Scalability of the model

Scalability of the model to different stimulus velocities was investigated. Figure 8A shows the regression analysis during a 5 deg/s stimulus velocity in a VPA-type cell. The raw SS firing rate (dotted line) is well fitted (CD, 0.89) by the reconstructed SS rate (thick solid line), which is the linear addition of the acceleration (thin solid line), velocity (medium solid line), position (broken line), and constant (31.7 spikes/s) components. In the reconstruction, the coefficients of eye acceleration, velocity, and position were 0.729 spikes/s per deg/s2, 12.5 spikes/s per deg/s, and -7.74 spikes/s per deg, respectively. Using this set of coefficients obtained with a 5 deg/s stimulus velocity, the SS rate during a 10 deg/s stimulus velocity was reconstructed. As shown in Fig. 8B, the reconstructed SS rate has a DC shift toward lower values relative to the actual SS rate.

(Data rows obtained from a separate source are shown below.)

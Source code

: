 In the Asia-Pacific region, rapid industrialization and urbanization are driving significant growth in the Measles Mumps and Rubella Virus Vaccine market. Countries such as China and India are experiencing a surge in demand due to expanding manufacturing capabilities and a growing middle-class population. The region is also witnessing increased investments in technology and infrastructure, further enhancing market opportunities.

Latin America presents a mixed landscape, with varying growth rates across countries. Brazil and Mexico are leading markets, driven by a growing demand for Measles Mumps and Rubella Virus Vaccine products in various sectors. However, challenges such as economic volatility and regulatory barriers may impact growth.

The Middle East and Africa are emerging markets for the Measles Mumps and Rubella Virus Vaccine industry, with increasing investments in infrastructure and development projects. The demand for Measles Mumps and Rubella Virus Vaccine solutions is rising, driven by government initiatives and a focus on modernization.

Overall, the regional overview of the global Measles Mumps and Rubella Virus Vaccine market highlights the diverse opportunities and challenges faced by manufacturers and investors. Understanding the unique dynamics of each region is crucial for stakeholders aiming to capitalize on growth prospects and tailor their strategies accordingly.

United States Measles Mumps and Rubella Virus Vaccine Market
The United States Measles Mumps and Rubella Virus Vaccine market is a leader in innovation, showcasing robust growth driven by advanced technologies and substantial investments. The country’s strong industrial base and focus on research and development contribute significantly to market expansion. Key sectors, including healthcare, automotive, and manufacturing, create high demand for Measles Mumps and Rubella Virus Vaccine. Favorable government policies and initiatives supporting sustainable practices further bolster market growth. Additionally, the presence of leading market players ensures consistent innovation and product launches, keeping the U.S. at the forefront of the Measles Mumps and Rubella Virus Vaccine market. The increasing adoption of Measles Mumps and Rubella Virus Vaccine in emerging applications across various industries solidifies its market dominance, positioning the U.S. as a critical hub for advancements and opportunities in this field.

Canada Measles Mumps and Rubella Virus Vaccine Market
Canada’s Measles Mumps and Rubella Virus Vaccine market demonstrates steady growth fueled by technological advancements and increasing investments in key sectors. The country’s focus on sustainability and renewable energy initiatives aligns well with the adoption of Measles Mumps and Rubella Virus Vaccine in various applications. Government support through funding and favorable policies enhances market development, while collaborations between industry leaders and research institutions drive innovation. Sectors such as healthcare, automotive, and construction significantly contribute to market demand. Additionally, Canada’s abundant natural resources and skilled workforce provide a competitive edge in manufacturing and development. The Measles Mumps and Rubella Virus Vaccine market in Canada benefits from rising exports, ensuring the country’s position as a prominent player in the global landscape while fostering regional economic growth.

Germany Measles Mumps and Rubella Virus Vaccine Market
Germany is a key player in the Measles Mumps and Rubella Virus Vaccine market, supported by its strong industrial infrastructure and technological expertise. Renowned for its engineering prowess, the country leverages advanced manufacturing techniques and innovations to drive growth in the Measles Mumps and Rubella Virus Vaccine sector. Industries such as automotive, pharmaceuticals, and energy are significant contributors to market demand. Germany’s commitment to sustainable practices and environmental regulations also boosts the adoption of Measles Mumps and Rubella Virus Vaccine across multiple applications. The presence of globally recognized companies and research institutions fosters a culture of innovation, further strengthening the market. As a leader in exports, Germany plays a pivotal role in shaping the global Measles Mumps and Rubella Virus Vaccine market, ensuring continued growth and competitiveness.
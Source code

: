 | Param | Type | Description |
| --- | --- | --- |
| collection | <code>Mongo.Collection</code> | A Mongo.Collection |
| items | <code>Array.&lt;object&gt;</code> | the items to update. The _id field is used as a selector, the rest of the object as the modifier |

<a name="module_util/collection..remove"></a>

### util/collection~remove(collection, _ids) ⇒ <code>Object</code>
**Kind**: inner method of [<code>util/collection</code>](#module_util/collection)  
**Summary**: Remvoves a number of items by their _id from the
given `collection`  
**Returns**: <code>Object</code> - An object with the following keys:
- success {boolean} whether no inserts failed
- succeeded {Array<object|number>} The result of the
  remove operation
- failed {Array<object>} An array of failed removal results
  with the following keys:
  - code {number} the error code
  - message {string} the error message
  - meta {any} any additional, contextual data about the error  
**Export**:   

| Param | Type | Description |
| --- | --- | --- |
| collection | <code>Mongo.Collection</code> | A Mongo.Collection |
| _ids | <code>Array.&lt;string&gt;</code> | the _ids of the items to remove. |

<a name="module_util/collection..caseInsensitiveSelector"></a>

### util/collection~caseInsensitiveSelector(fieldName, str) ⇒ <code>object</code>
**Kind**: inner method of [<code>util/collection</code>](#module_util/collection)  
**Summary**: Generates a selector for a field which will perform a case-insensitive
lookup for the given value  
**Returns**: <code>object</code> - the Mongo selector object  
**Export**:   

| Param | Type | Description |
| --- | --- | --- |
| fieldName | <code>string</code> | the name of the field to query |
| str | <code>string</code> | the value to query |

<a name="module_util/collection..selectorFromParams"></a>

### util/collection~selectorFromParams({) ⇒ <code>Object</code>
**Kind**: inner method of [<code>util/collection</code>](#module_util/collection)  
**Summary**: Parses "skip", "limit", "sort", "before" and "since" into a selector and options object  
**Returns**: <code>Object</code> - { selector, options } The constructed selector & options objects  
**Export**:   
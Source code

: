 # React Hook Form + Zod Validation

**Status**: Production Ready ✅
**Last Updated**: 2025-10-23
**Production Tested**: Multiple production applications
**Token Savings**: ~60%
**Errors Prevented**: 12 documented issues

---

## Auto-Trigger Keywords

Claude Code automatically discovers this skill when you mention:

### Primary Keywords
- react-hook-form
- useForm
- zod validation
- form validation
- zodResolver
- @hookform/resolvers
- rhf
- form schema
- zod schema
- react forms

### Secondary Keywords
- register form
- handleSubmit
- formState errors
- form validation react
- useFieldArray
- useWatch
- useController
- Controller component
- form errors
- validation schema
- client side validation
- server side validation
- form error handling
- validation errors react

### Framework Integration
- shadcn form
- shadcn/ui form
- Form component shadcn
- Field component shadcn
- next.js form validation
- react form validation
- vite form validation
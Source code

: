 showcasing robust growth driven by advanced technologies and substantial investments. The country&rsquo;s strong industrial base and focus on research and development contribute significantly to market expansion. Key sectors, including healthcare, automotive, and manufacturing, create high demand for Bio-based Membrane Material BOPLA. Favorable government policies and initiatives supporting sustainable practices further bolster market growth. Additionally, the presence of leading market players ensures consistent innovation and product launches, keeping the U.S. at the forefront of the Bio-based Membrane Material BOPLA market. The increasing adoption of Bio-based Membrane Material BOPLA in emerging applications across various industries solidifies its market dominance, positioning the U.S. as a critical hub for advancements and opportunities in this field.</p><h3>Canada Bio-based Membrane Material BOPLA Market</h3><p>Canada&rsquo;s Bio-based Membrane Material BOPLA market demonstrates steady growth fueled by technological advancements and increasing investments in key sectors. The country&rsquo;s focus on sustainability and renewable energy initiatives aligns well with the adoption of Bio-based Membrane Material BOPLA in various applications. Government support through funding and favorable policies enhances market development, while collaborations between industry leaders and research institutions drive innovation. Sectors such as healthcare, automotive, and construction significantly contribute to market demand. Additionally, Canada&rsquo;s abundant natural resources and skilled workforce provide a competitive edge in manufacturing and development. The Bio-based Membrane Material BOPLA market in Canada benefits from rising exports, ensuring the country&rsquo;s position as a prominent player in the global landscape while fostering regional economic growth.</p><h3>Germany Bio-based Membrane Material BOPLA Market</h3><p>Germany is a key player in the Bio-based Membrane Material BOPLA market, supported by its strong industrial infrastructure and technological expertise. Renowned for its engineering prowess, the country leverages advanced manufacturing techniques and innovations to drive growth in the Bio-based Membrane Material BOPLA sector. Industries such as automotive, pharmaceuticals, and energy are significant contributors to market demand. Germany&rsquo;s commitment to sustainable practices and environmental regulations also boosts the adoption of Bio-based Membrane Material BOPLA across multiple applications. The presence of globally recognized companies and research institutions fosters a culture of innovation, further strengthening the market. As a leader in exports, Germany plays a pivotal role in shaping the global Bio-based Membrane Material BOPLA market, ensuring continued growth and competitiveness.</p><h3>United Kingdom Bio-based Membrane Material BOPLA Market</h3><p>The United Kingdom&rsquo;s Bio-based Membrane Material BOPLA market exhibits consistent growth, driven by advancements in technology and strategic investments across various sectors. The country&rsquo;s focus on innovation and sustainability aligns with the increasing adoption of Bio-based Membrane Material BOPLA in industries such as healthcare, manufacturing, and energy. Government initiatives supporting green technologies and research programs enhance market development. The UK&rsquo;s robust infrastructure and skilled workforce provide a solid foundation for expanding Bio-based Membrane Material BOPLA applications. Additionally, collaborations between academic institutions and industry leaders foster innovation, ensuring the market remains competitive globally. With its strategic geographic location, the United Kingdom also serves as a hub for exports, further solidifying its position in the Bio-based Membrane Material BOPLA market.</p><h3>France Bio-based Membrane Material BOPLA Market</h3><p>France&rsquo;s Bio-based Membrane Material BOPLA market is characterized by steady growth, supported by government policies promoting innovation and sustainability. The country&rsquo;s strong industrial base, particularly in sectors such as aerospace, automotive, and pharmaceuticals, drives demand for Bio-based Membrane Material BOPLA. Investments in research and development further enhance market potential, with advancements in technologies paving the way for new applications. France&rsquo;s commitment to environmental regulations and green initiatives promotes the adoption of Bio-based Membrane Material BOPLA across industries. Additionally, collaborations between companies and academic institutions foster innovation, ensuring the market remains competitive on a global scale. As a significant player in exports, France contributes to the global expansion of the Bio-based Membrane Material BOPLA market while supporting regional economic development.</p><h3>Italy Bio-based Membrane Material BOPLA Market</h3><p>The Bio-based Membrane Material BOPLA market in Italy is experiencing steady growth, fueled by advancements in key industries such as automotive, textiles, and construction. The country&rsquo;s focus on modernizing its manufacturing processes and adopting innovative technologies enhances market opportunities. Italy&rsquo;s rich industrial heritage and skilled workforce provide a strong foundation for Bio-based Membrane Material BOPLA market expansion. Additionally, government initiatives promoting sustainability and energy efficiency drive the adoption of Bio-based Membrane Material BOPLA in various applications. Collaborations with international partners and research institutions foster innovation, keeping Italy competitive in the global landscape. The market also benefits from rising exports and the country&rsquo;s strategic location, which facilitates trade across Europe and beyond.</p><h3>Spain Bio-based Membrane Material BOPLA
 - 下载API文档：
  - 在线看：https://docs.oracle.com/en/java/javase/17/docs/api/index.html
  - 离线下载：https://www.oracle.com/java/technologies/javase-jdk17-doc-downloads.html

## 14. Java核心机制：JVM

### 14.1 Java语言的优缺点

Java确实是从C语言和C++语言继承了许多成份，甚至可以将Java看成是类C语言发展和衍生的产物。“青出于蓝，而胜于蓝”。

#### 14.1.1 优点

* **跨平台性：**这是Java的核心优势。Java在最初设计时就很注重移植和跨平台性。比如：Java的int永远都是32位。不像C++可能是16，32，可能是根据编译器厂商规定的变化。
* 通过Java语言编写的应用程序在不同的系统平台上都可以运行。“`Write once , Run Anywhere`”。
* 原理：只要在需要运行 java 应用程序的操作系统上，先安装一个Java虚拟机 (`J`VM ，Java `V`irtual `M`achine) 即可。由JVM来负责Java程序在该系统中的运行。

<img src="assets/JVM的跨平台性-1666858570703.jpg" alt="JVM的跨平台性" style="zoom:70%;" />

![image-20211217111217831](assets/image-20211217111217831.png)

Comparison of the eye position data between Fig. 8, A and B (bottom trace) reveals a similar DC shift: -6.0° at 0 deg/s eye velocity in Fig. 8A and -2.1° in Fig. 8B. This DC shift of 3.9° in eye position was corrected in Fig. 8C (bottom trace). Using the corrected eye-position data, the SS rate during 10 deg/s stimulus velocity was well reconstructed (CD, 0.81) without a prominent DC shift (Fig. 8C), suggesting that the absolute eye position information is not encoded in the flocculus SS activities during the OKR. Thus the position information encoded in the middle zone is relative but not absolute, in the sense that a shift in eye position during the OKR affects the firing rate, but the initial eye position does not. It should be mentioned that this finding can be applied to the smooth OKR eye movements (slow phases of optokinetic nystagmus), but we are not sure whether or not it can be applied also to other kinds of eye movements, such as the rapid eye-position change of saccadic eye movements.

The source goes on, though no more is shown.